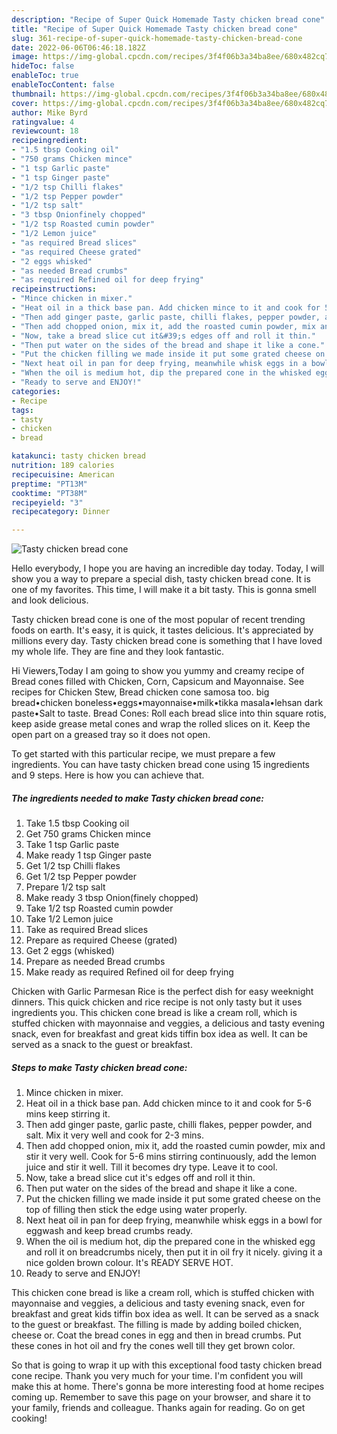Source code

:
 ```yaml
---
description: "Recipe of Super Quick Homemade Tasty chicken bread cone"
title: "Recipe of Super Quick Homemade Tasty chicken bread cone"
slug: 361-recipe-of-super-quick-homemade-tasty-chicken-bread-cone
date: 2022-06-06T06:46:18.182Z
image: https://img-global.cpcdn.com/recipes/3f4f06b3a34ba8ee/680x482cq70/tasty-chicken-bread-cone-recipe-main-photo.jpg
hideToc: false
enableToc: true
enableTocContent: false
thumbnail: https://img-global.cpcdn.com/recipes/3f4f06b3a34ba8ee/680x482cq70/tasty-chicken-bread-cone-recipe-main-photo.jpg
cover: https://img-global.cpcdn.com/recipes/3f4f06b3a34ba8ee/680x482cq70/tasty-chicken-bread-cone-recipe-main-photo.jpg
author: Mike Byrd
ratingvalue: 4
reviewcount: 18
recipeingredient:
- "1.5 tbsp Cooking oil"
- "750 grams Chicken mince"
- "1 tsp Garlic paste"
- "1 tsp Ginger paste"
- "1/2 tsp Chilli flakes"
- "1/2 tsp Pepper powder"
- "1/2 tsp salt"
- "3 tbsp Onionfinely chopped"
- "1/2 tsp Roasted cumin powder"
- "1/2 Lemon juice"
- "as required Bread slices"
- "as required Cheese grated"
- "2 eggs whisked"
- "as needed Bread crumbs"
- "as required Refined oil for deep frying"
recipeinstructions:
- "Mince chicken in mixer."
- "Heat oil in a thick base pan. Add chicken mince to it and cook for 5-6 mins keep stirring it."
- "Then add ginger paste, garlic paste, chilli flakes, pepper powder, and salt. Mix it very well and cook for 2-3 mins."
- "Then add chopped onion, mix it, add the roasted cumin powder, mix and stir it very well. Cook for 5-6 mins stirring continuously, add the lemon juice and stir it well. Till it becomes dry type. Leave it to cool."
- "Now, take a bread slice cut it&#39;s edges off and roll it thin."
- "Then put water on the sides of the bread and shape it like a cone."
- "Put the chicken filling we made inside it put some grated cheese on the top of filling then stick the edge using water properly."
- "Next heat oil in pan for deep frying, meanwhile whisk eggs in a bowl for eggwash and keep bread crumbs ready."
- "When the oil is medium hot, dip the prepared cone in the whisked egg and roll it on breadcrumbs nicely, then put it in oil fry it nicely. giving it a nice golden brown colour. It&#39;s READY SERVE HOT."
- "Ready to serve and ENJOY!"
categories:
- Recipe
tags:
- tasty
- chicken
- bread

katakunci: tasty chicken bread 
nutrition: 189 calories
recipecuisine: American
preptime: "PT13M"
cooktime: "PT38M"
recipeyield: "3"
recipecategory: Dinner

---
```



![Tasty chicken bread cone](https://img-global.cpcdn.com/recipes/3f4f06b3a34ba8ee/680x482cq70/tasty-chicken-bread-cone-recipe-main-photo.jpg)

Hello everybody, I hope you are having an incredible day today. Today, I will show you a way to prepare a special dish, tasty chicken bread cone. It is one of my favorites. This time, I will make it a bit tasty. This is gonna smell and look delicious.

Tasty chicken bread cone is one of the most popular of recent trending foods on earth. It's easy, it is quick, it tastes delicious. It's appreciated by millions every day. Tasty chicken bread cone is something that I have loved my whole life. They are fine and they look fantastic.

Hi Viewers,Today I am going to show you yummy and creamy recipe of Bread cones filled with Chicken, Corn, Capsicum and Mayonnaise. See recipes for Chicken Stew, Bread chicken cone samosa too. big bread•chicken boneless•eggs•mayonnaise•milk•tikka masala•lehsan dark paste•Salt to taste. Bread Cones: Roll each bread slice into thin square rotis, keep aside grease metal cones and wrap the rolled slices on it. Keep the open part on a greased tray so it does not open.


To get started with this particular recipe, we must prepare a few ingredients. You can have tasty chicken bread cone using 15 ingredients and 9 steps. Here is how you can achieve that.

<!--inarticleads1-->

##### The ingredients needed to make Tasty chicken bread cone:

1. Take 1.5 tbsp Cooking oil
1. Get 750 grams Chicken mince
1. Take 1 tsp Garlic paste
1. Make ready 1 tsp Ginger paste
1. Get 1/2 tsp Chilli flakes
1. Get 1/2 tsp Pepper powder
1. Prepare 1/2 tsp salt
1. Make ready 3 tbsp Onion(finely chopped)
1. Take 1/2 tsp Roasted cumin powder
1. Take 1/2 Lemon juice
1. Take as required Bread slices
1. Prepare as required Cheese (grated)
1. Get 2 eggs (whisked)
1. Prepare as needed Bread crumbs
1. Make ready as required Refined oil for deep frying


Chicken with Garlic Parmesan Rice is the perfect dish for easy weeknight dinners. This quick chicken and rice recipe is not only tasty but it uses ingredients you. This chicken cone bread is like a cream roll, which is stuffed chicken with mayonnaise and veggies, a delicious and tasty evening snack, even for breakfast and great kids tiffin box idea as well. It can be served as a snack to the guest or breakfast. 

<!--inarticleads2-->

##### Steps to make Tasty chicken bread cone:

1. Mince chicken in mixer.
1. Heat oil in a thick base pan. Add chicken mince to it and cook for 5-6 mins keep stirring it.
1. Then add ginger paste, garlic paste, chilli flakes, pepper powder, and salt. Mix it very well and cook for 2-3 mins.
1. Then add chopped onion, mix it, add the roasted cumin powder, mix and stir it very well. Cook for 5-6 mins stirring continuously, add the lemon juice and stir it well. Till it becomes dry type. Leave it to cool.
1. Now, take a bread slice cut it&#39;s edges off and roll it thin.
1. Then put water on the sides of the bread and shape it like a cone.
1. Put the chicken filling we made inside it put some grated cheese on the top of filling then stick the edge using water properly.
1. Next heat oil in pan for deep frying, meanwhile whisk eggs in a bowl for eggwash and keep bread crumbs ready.
1. When the oil is medium hot, dip the prepared cone in the whisked egg and roll it on breadcrumbs nicely, then put it in oil fry it nicely. giving it a nice golden brown colour. It&#39;s READY SERVE HOT.
1. Ready to serve and ENJOY!

This chicken cone bread is like a cream roll, which is stuffed chicken with mayonnaise and veggies, a delicious and tasty evening snack, even for breakfast and great kids tiffin box idea as well. It can be served as a snack to the guest or breakfast. The filling is made by adding boiled chicken, cheese or. Coat the bread cones in egg and then in bread crumbs. Put these cones in hot oil and fry the cones well till they get brown color. 

So that is going to wrap it up with this exceptional food tasty chicken bread cone recipe. Thank you very much for your time. I'm confident you will make this at home. There's gonna be more interesting food at home recipes coming up. Remember to save this page on your browser, and share it to your family, friends and colleague. Thanks again for reading. Go on get cooking!
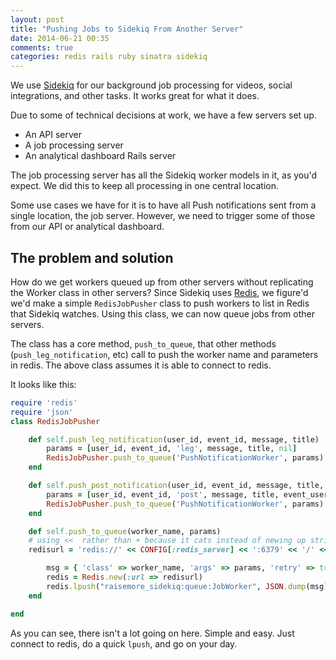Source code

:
 ```yaml
---
layout: post
title: "Pushing Jobs to Sidekiq From Another Server"
date: 2014-06-21 00:35
comments: true
categories: redis rails ruby sinatra sidekiq
---
```


We use [Sidekiq](http://sidekiq.org/) for our background job processing for videos, social integrations, and other tasks. It works great for what it does.

Due to some of technical decisions at work, we have a few servers set up.

* An API server 
* A job processing server
* An analytical dashboard Rails server

The job processing server has all the Sidekiq worker models in it, as you'd expect. We did this to keep all processing in one central location. 

Some use cases we have for it is to have all Push notifications sent from a single location, the job server. However, we need to trigger some of those from our API or analytical dashboard.

## The problem and solution

How do we get workers queued up from other servers without replicating the Worker class in other servers? Since Sidekiq uses [Redis](http://redis.io), we figure'd we'd make a simple `RedisJobPusher` class to push workers to list in Redis that Sidekiq watches. Using this class, we can now queue jobs from other servers.

The class has a core method, `push_to_queue`, that other methods (`push_leg_notification`, etc) call to push the worker name and parameters in redis. The above class assumes it is able to connect to redis. 

It looks like this:

``` ruby
require 'redis'
require 'json'
class RedisJobPusher

	def self.push_leg_notification(user_id, event_id, message, title)
		params = [user_id, event_id, 'leg', message, title, nil]
		RedisJobPusher.push_to_queue('PushNotificationWorker', params)
	end

	def self.push_post_notification(user_id, event_id, message, title, event_user_social_id)
		params = [user_id, event_id, 'post', message, title, event_user_social_id]
		RedisJobPusher.push_to_queue('PushNotificationWorker', params)
	end

	def self.push_to_queue(worker_name, params)
    # using <<  rather than + because it cats instead of newing up string objects
    redisurl = 'redis://' << CONFIG[:redis_server] << ':6379' << '/' << CONFIG[:redis_db_num]

		msg = { 'class' => worker_name, 'args' => params, 'retry' => true }
		redis = Redis.new(:url => redisurl)
		redis.lpush("raisemore_sidekiq:queue:JobWorker", JSON.dump(msg))
	end

end
```

As you can see, there isn't a lot going on here. Simple and easy. Just connect to redis, do a quick `lpush`, and go on your day.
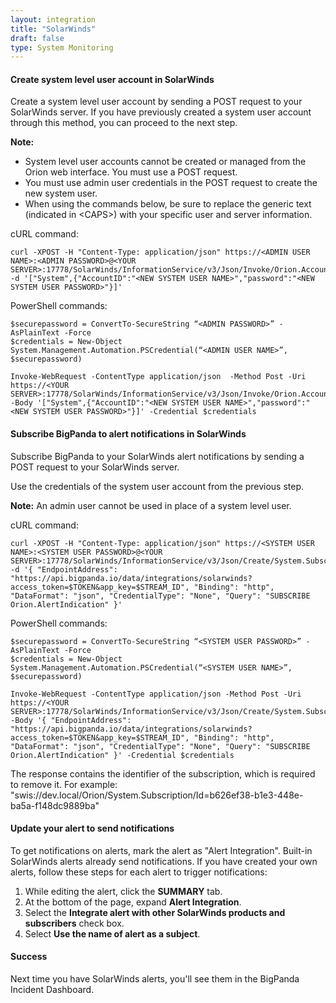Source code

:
 ```yaml
---
layout: integration 
title: "SolarWinds"
draft: false
type: System Monitoring
---
```


#### Create system level user account in SolarWinds

Create a system level user account by sending a POST request to your SolarWinds server. If you have previously created a system user account through this method, you can proceed to the next step.

**Note:**
* System level user accounts cannot be created or managed from the Orion web interface. You must use a POST request.
* You must use admin user credentials in the POST request to create the new system user.
* When using the commands below, be sure to replace the generic text (indicated in &lt;CAPS&gt;) with your specific user and server information.

cURL command:

    curl -XPOST -H "Content-Type: application/json" https://<ADMIN USER NAME>:<ADMIN PASSWORD>@<YOUR SERVER>:17778/SolarWinds/InformationService/v3/Json/Invoke/Orion.Accounts/CreateAccount -d '["System",{"AccountID":"<NEW SYSTEM USER NAME>","password":"<NEW SYSTEM USER PASSWORD>"}]'

PowerShell commands:

    $securepassword = ConvertTo-SecureString “<ADMIN PASSWORD>” -AsPlainText -Force
    $credentials = New-Object System.Management.Automation.PSCredential(“<ADMIN USER NAME>”, $securepassword)

    Invoke-WebRequest -ContentType application/json  -Method Post -Uri https://<YOUR SERVER>:17778/SolarWinds/InformationService/v3/Json/Invoke/Orion.Accounts/CreateAccount -Body '["System",{"AccountID":"<NEW SYSTEM USER NAME>","password":"<NEW SYSTEM USER PASSWORD>"}]' -Credential $credentials

<!-- section-separator -->

#### Subscribe BigPanda to alert notifications in SolarWinds

Subscribe BigPanda to your SolarWinds alert notifications by sending a POST request to your SolarWinds server.

Use the credentials of the system user account from the previous step. 

**Note:** An admin user cannot be used in place of a system level user.

cURL command:

    curl -XPOST -H "Content-Type: application/json" https://<SYSTEM USER NAME>:<SYSTEM USER PASSWORD>@<YOUR SERVER>:17778/SolarWinds/InformationService/v3/Json/Create/System.Subscription -d '{ "EndpointAddress": "https://api.bigpanda.io/data/integrations/solarwinds?access_token=$TOKEN&app_key=$STREAM_ID", "Binding": "http", "DataFormat": "json", "CredentialType": "None", "Query": "SUBSCRIBE Orion.AlertIndication" }'

PowerShell commands:

    $securepassword = ConvertTo-SecureString “<SYSTEM USER PASSWORD>” -AsPlainText -Force
    $credentials = New-Object System.Management.Automation.PSCredential(“<SYSTEM USER NAME>”, $securepassword)

    Invoke-WebRequest -ContentType application/json -Method Post -Uri https://<YOUR SERVER>:17778/SolarWinds/InformationService/v3/Json/Create/System.Subscription -Body '{ "EndpointAddress": "https://api.bigpanda.io/data/integrations/solarwinds?access_token=$TOKEN&app_key=$STREAM_ID", "Binding": "http", "DataFormat": "json", "CredentialType": "None", "Query": "SUBSCRIBE Orion.AlertIndication" }' -Credential $credentials

The response contains the identifier of the subscription, which is required to remove it. For example: "swis://dev.local/Orion/System.Subscription/Id=b626ef38-b1e3-448e-ba5a-f148dc9889ba"

<!-- section-separator -->

#### Update your alert to send notifications

To get notifications on alerts, mark the alert as "Alert Integration". Built-in SolarWinds alerts already send notifications. If you have created your own alerts, follow these steps for each alert to trigger notifications:

1. While editing the alert, click the **SUMMARY** tab.
2. At the bottom of the page, expand **Alert Integration**.
3. Select the **Integrate alert with other SolarWinds products and subscribers** check box.
4. Select **Use the name of alert as a subject**.

<!-- section-separator -->

#### Success
Next time you have SolarWinds alerts, you'll see them in the BigPanda Incident Dashboard.

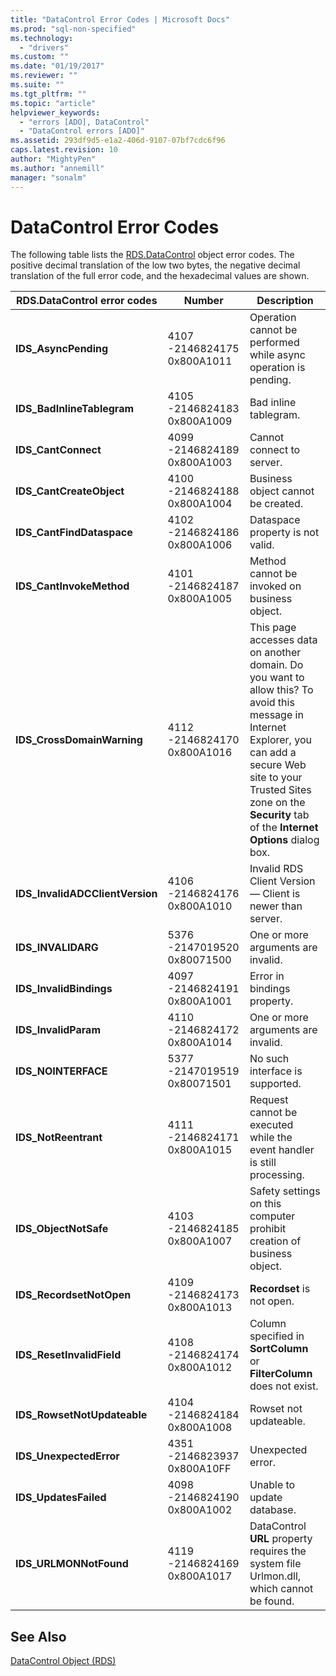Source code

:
 ```yaml
---
title: "DataControl Error Codes | Microsoft Docs"
ms.prod: "sql-non-specified"
ms.technology:
  - "drivers"
ms.custom: ""
ms.date: "01/19/2017"
ms.reviewer: ""
ms.suite: ""
ms.tgt_pltfrm: ""
ms.topic: "article"
helpviewer_keywords: 
  - "errors [ADO], DataControl"
  - "DataControl errors [ADO]"
ms.assetid: 293df9d5-e1a2-406d-9107-07bf7cdc6f96
caps.latest.revision: 10
author: "MightyPen"
ms.author: "annemill"
manager: "sonalm"
---
```

# DataControl Error Codes
The following table lists the [RDS.DataControl](../../../ado/reference/rds-api/datacontrol-object-rds.md) object error codes. The positive decimal translation of the low two bytes, the negative decimal translation of the full error code, and the hexadecimal values are shown.  
  
|RDS.DataControl error codes|Number|Description|  
|---------------------------------|------------|-----------------|  
|**IDS_AsyncPending**|4107 -2146824175 0x800A1011|Operation cannot be performed while async operation is pending.|  
|**IDS_BadInlineTablegram**|4105 -2146824183 0x800A1009|Bad inline tablegram.|  
|**IDS_CantConnect**|4099 -2146824189 0x800A1003|Cannot connect to server.|  
|**IDS_CantCreateObject**|4100 -2146824188 0x800A1004|Business object cannot be created.|  
|**IDS_CantFindDataspace**|4102 -2146824186 0x800A1006|Dataspace property is not valid.|  
|**IDS_CantInvokeMethod**|4101 -2146824187 0x800A1005|Method cannot be invoked on business object.|  
|**IDS_CrossDomainWarning**|4112 -2146824170 0x800A1016|This page accesses data on another domain. Do you want to allow this? To avoid this message in Internet Explorer, you can add a secure Web site to your Trusted Sites zone on the **Security** tab of the **Internet Options** dialog box.|  
|**IDS_InvalidADCClientVersion**|4106 -2146824176 0x800A1010|Invalid RDS Client Version — Client is newer than server.|  
|**IDS_INVALIDARG**|5376 -2147019520 0x80071500|One or more arguments are invalid.|  
|**IDS_InvalidBindings**|4097 -2146824191 0x800A1001|Error in bindings property.|  
|**IDS_InvalidParam**|4110 -2146824172 0x800A1014|One or more arguments are invalid.|  
|**IDS_NOINTERFACE**|5377 -2147019519 0x80071501|No such interface is supported.|  
|**IDS_NotReentrant**|4111 -2146824171 0x800A1015|Request cannot be executed while the event handler is still processing.|  
|**IDS_ObjectNotSafe**|4103 -2146824185 0x800A1007|Safety settings on this computer prohibit creation of business object.|  
|**IDS_RecordsetNotOpen**|4109 -2146824173 0x800A1013|**Recordset** is not open.|  
|**IDS_ResetInvalidField**|4108 -2146824174 0x800A1012|Column specified in **SortColumn** or **FilterColumn** does not exist.|  
|**IDS_RowsetNotUpdateable**|4104 -2146824184 0x800A1008|Rowset not updateable.|  
|**IDS_UnexpectedError**|4351 -2146823937 0x800A10FF|Unexpected error.|  
|**IDS_UpdatesFailed**|4098 -2146824190 0x800A1002|Unable to update database.|  
|**IDS_URLMONNotFound**|4119 -2146824169 0x800A1017|DataControl **URL** property requires the system file Urlmon.dll, which cannot be found.|  
  
## See Also  
 [DataControl Object (RDS)](../../../ado/reference/rds-api/datacontrol-object-rds.md)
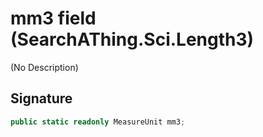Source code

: # mm3 field (SearchAThing.Sci.Length3)
(No Description)

## Signature
```csharp
public static readonly MeasureUnit mm3;
```
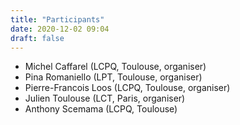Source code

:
 ```yaml
---
title: "Participants"
date: 2020-12-02 09:04
draft: false
---
```


- Michel Caffarel (LCPQ, Toulouse, organiser)
- Pina Romaniello (LPT, Toulouse, organiser)
- Pierre-Francois Loos	(LCPQ, Toulouse, organiser)
- Julien Toulouse (LCT, Paris, organiser)
- Anthony Scemama (LCPQ, Toulouse)
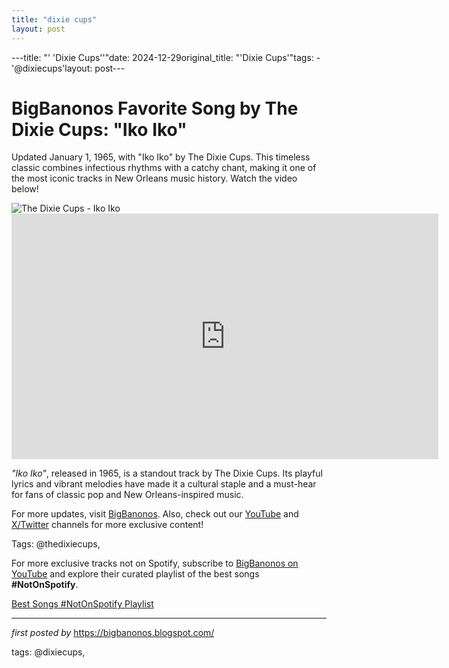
 ```yaml
---
title: "dixie cups"
layout: post
---
```

---title: "' 'Dixie Cups''"date: 2024-12-29original_title: "'Dixie Cups'"tags:  - '@dixiecups'layout: post---<!-- Title of the Post --><h1 >BigBanonos Favorite Song by The Dixie Cups: "Iko Iko"</h1> <!-- Introductory Text --><p >Updated January 1, 1965, with "Iko Iko" by The Dixie Cups. This timeless classic combines infectious rhythms with a catchy chant, making it one of the most iconic tracks in New Orleans music history. Watch the video below!</p> <!-- Featured Image --><div > <img src="https://i.scdn.co/image/124f97105097fe10b8f53ef0cb170fbfd46a8417" alt="The Dixie Cups - Iko Iko" /></div> <!-- YouTube Video Embed --><div > <iframe width="683" height="393" src="https://www.youtube.com/embed/gBl2G8Bd-aI" title="The Dixie Cups - Iko Iko" frameborder="0" allow="accelerometer; autoplay; clipboard-write; encrypted-media; gyroscope; picture-in-picture; web-share" referrerpolicy="strict-origin-when-cross-origin" allowfullscreen></iframe></div> <!-- Song Information --><div > <p><em>"Iko Iko"</em>, released in 1965, is a standout track by The Dixie Cups. Its playful lyrics and vibrant melodies have made it a cultural staple and a must-hear for fans of classic pop and New Orleans-inspired music.</p></div> <!-- Footer Links --><div > <p>For more updates, visit <a href="https://bigbanonos.blogspot.com/" target="_blank">BigBanonos</a>. Also, check out our <a href="https://www.youtube.com/@BigBanonos" target="_blank">YouTube</a> and <a href="https://x.com/bigbanonos" target="_blank">X/Twitter</a> channels for more exclusive content!</p></div> <!-- Tags --><p >Tags: @thedixiecups,</p><!--Subscribe and Playlist Links--><div>    <p>For more exclusive tracks not on Spotify, subscribe to <a href="https://www.youtube.com/@BigBanonos" target="_blank">BigBanonos on YouTube</a> and explore their curated playlist of the best songs <strong>#NotOnSpotify</strong>.</p>    <p><a href="https://www.youtube.com/playlist?list=PLtuNtuTatqI0kFahUCbtbfenC_ET5O_tr" target="_blank">Best Songs #NotOnSpotify Playlist<br /></a></p></div><hr /><p><em>first posted by</em> <a href="https://bigbanonos.blogspot.com/" rel="noopener" target="_new">https://bigbanonos.blogspot.com/</a></p><p>tags: @dixiecups,</p>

[What you should do]
Look above for the line with "connect to server.|" and the line with "to update database.|". Write out those two lines and all the lines between them, exactly, and no others.

[Solved exercise]
|**IDS_CantConnect**|4099 -2146824189 0x800A1003|Cannot connect to server.|  
|**IDS_CantCreateObject**|4100 -2146824188 0x800A1004|Business object cannot be created.|  
|**IDS_CantFindDataspace**|4102 -2146824186 0x800A1006|Dataspace property is not valid.|  
|**IDS_CantInvokeMethod**|4101 -2146824187 0x800A1005|Method cannot be invoked on business object.|  
|**IDS_CrossDomainWarning**|4112 -2146824170 0x800A1016|This page accesses data on another domain. Do you want to allow this? To avoid this message in Internet Explorer, you can add a secure Web site to your Trusted Sites zone on the **Security** tab of the **Internet Options** dialog box.|  
|**IDS_InvalidADCClientVersion**|4106 -2146824176 0x800A1010|Invalid RDS Client Version — Client is newer than server.|  
|**IDS_INVALIDARG**|5376 -2147019520 0x80071500|One or more arguments are invalid.|  
|**IDS_InvalidBindings**|4097 -2146824191 0x800A1001|Error in bindings property.|  
|**IDS_InvalidParam**|4110 -2146824172 0x800A1014|One or more arguments are invalid.|  
|**IDS_NOINTERFACE**|5377 -2147019519 0x80071501|No such interface is supported.|  
|**IDS_NotReentrant**|4111 -2146824171 0x800A1015|Request cannot be executed while the event handler is still processing.|  
|**IDS_ObjectNotSafe**|4103 -2146824185 0x800A1007|Safety settings on this computer prohibit creation of business object.|  
|**IDS_RecordsetNotOpen**|4109 -2146824173 0x800A1013|**Recordset** is not open.|  
|**IDS_ResetInvalidField**|4108 -2146824174 0x800A1012|Column specified in **SortColumn** or **FilterColumn** does not exist.|  
|**IDS_RowsetNotUpdateable**|4104 -2146824184 0x800A1008|Rowset not updateable.|  
|**IDS_UnexpectedError**|4351 -2146823937 0x800A10FF|Unexpected error.|  
|**IDS_UpdatesFailed**|4098 -2146824190 0x800A1002|Unable to update database.|  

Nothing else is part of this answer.